Figure 2.

Glucocorticoid therapy induces apoptosis. (A) DNA fragmentation of apoptotic cells (brown stain) is demonstrated by applying TUNEL assay on temporal artery sections of five GCA patients. Nuclei were stained with haematoxylin and eosin. Scale bar = 50 μm. (B) The number of TUNEL-positive cells was quantified in 31 paraffin-embedded consecutive temporal artery specimens. For each patient and control patient, TUNEL-positive cells and nuclei of all cells in four random fields (magnification 100 × ) of each specimen were counted. The percentages of TUNEL-positive cells of all cells in the samples were calculated. (C) Demonstration of intracellular DNA fragmentation in CD3+ cells (i) and CD68+ cells (ii) in a temporal artery biopsy specimen from a patient with GCA 5 days after glucocorticoid treatment.

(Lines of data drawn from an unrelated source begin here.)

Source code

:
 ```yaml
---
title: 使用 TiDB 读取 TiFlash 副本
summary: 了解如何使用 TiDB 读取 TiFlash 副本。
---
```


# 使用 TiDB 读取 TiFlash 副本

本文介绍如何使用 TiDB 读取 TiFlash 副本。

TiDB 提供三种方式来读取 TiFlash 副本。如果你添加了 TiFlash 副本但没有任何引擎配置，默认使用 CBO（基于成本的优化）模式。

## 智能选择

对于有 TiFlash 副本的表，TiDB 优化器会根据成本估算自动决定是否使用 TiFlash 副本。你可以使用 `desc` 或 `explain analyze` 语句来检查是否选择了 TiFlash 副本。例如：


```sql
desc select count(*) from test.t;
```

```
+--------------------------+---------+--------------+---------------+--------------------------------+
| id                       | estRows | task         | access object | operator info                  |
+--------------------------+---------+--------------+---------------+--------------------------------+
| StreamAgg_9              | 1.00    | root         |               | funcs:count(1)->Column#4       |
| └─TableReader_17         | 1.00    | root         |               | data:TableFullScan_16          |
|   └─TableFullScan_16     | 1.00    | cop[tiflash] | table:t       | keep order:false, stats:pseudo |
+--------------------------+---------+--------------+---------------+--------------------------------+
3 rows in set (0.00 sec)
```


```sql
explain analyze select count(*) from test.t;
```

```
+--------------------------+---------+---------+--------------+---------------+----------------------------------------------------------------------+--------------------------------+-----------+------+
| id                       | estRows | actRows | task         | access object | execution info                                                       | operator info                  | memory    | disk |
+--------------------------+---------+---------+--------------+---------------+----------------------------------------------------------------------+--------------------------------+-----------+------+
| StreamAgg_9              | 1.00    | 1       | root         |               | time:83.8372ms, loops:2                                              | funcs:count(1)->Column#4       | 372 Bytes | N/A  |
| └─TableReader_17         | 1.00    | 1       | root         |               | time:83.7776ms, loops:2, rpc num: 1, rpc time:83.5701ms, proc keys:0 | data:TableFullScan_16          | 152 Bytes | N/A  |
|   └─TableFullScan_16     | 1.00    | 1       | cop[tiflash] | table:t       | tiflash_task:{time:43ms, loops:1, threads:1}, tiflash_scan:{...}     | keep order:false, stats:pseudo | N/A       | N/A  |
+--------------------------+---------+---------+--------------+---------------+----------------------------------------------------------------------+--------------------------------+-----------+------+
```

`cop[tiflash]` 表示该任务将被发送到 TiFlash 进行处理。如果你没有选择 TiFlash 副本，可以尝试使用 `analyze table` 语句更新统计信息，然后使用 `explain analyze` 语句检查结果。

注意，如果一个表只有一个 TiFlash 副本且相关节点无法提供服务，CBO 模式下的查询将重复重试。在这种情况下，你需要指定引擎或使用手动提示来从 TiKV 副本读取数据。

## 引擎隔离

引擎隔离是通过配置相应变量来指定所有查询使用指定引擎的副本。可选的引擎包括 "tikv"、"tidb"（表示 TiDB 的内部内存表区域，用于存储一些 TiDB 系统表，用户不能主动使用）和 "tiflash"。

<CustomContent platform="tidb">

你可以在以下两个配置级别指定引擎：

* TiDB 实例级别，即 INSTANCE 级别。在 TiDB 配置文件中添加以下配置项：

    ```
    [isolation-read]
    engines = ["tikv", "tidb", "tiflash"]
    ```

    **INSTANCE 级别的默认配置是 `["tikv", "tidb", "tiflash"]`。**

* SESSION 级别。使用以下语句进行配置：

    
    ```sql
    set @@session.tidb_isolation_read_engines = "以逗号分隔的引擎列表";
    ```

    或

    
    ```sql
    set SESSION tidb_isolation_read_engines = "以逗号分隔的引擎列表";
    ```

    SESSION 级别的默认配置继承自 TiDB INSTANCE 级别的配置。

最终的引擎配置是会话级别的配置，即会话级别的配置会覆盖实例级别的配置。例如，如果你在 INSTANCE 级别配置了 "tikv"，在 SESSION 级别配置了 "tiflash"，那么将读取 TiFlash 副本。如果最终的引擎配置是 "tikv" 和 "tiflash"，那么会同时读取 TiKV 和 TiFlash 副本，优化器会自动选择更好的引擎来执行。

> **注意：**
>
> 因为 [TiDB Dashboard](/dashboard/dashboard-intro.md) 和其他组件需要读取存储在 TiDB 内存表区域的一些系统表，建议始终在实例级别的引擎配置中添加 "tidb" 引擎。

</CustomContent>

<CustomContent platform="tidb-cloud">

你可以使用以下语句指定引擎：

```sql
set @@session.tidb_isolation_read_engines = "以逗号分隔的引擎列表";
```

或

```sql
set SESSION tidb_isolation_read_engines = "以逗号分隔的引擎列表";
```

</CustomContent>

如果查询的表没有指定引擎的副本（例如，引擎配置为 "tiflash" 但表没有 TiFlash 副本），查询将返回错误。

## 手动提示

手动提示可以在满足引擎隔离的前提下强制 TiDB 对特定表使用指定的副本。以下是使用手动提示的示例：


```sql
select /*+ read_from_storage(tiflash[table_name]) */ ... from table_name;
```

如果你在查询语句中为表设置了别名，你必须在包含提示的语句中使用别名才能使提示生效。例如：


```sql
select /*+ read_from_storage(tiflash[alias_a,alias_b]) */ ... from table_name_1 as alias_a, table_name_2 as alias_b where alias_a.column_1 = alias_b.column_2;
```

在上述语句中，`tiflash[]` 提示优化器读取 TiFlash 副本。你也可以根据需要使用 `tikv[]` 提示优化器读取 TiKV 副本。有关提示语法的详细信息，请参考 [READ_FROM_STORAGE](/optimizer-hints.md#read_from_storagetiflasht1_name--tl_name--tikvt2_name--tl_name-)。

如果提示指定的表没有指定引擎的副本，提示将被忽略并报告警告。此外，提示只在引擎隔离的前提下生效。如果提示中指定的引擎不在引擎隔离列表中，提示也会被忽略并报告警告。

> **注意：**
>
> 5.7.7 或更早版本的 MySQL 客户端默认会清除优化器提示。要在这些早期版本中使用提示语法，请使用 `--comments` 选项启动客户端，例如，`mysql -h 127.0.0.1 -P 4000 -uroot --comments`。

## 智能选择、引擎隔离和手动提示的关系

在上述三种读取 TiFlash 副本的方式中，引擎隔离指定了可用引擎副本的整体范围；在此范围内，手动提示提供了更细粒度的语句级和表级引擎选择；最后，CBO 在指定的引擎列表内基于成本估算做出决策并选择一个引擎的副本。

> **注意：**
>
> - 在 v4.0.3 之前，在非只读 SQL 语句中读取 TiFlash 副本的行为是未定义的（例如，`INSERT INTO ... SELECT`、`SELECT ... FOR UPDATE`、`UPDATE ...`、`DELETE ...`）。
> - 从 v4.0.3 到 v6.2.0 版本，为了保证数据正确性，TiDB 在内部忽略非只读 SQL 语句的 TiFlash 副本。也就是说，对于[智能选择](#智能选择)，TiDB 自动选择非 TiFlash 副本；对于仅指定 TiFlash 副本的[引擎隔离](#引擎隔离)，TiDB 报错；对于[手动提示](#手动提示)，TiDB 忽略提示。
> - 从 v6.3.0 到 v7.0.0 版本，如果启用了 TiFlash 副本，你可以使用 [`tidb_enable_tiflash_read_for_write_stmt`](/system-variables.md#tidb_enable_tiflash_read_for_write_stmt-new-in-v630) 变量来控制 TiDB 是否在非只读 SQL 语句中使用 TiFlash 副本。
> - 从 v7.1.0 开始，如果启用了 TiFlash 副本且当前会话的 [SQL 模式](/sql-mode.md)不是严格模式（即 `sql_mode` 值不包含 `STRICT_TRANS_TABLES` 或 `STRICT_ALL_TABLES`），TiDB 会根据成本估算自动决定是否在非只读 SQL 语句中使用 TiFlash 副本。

T cells and macrophages are stained with anti-CD3 mAb and anti-CD68 mAb (green fluorescene), respectively. Applying the ApopTag Red Kit, rhodamine-labeled DNA fragmentation (red fluorescene) was identified. Scale bar = 20 μm. (D) Demonstration of intracellular DNA fragmentation in tissue-residing DC in a temporal artery biopsy specimen from a patient with GCA 5 days after glucocorticoid treatment. Confocal microscopy reveals rhodamine-labeled DNA fragmentation (red fluorescence) within DC, that is stained with anti-S100 Ab (green fluorescence). Scale bar = 50 μm.